- _What you should do_: When you reach the line containing "at which decisions" in the entries below, start writing out each line exactly, and stop after the line containing "a substantial amount".

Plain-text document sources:

····················

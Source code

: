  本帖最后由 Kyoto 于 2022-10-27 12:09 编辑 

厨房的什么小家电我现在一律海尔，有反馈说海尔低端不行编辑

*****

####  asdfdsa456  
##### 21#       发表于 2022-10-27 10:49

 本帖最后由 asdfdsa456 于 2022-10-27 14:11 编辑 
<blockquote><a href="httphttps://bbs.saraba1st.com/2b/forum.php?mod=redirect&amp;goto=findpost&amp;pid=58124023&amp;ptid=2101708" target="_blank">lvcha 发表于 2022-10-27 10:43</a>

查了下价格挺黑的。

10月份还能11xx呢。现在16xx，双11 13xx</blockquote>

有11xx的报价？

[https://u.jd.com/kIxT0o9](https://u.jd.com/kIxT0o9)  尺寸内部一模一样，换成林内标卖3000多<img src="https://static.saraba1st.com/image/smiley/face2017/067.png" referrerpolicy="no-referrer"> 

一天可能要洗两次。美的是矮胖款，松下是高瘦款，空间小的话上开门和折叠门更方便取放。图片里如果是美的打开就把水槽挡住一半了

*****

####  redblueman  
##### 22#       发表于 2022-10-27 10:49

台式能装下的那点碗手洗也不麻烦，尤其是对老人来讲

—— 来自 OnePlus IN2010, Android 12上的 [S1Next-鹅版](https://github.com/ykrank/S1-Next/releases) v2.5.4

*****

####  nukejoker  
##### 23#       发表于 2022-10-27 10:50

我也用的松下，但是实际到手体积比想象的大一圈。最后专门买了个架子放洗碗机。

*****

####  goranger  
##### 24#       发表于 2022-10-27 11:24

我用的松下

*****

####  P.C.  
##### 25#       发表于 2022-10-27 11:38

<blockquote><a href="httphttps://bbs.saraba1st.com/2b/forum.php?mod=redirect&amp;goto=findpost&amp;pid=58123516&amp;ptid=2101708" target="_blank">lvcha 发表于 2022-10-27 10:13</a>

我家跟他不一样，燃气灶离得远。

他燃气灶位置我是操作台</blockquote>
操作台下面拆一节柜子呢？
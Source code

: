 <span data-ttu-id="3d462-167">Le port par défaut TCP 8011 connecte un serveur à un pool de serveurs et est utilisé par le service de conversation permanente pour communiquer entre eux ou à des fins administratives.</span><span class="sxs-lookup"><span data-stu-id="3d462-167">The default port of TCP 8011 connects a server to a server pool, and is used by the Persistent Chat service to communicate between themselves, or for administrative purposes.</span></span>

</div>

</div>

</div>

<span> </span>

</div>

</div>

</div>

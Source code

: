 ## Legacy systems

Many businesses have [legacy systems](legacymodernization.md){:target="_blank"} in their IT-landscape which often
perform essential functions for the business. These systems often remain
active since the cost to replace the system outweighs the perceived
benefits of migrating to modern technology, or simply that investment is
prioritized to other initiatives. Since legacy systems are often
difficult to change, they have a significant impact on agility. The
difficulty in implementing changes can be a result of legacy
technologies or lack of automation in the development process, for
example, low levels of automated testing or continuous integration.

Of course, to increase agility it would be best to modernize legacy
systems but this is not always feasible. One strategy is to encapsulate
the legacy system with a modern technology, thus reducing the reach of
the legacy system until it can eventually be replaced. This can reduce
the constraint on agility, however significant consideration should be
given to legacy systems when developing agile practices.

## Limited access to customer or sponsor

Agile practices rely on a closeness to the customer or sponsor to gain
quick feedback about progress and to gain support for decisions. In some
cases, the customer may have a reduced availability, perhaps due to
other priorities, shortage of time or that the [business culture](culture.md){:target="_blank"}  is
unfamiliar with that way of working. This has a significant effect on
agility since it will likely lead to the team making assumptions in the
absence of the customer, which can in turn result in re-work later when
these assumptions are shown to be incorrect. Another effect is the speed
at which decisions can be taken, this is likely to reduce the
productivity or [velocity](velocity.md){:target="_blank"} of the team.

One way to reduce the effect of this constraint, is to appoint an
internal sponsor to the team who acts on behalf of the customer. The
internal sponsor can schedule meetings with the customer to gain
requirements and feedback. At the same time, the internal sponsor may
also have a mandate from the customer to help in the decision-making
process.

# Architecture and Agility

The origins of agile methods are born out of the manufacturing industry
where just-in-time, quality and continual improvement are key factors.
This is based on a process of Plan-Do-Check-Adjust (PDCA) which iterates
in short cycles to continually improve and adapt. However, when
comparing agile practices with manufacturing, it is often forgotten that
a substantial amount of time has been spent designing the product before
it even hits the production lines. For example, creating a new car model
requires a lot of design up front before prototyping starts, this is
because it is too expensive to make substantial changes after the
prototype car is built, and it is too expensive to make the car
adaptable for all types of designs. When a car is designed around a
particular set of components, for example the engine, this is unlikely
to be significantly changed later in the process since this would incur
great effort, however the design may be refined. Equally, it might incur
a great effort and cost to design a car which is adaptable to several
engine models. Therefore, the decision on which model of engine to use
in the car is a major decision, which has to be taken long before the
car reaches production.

····················

- _Task response_:
at which decisions can be taken, this is likely to reduce the
productivity or [velocity](velocity.md){:target="_blank"} of the team.

One way to reduce the effect of this constraint, is to appoint an
internal sponsor to the team who acts on behalf of the customer. The
internal sponsor can schedule meetings with the customer to gain
requirements and feedback. At the same time, the internal sponsor may
also have a mandate from the customer to help in the decision-making
process.

# Architecture and Agility

The origins of agile methods are born out of the manufacturing industry
where just-in-time, quality and continual improvement are key factors.
This is based on a process of Plan-Do-Check-Adjust (PDCA) which iterates
in short cycles to continually improve and adapt. However, when
comparing agile practices with manufacturing, it is often forgotten that
a substantial amount of time has been spent designing the product before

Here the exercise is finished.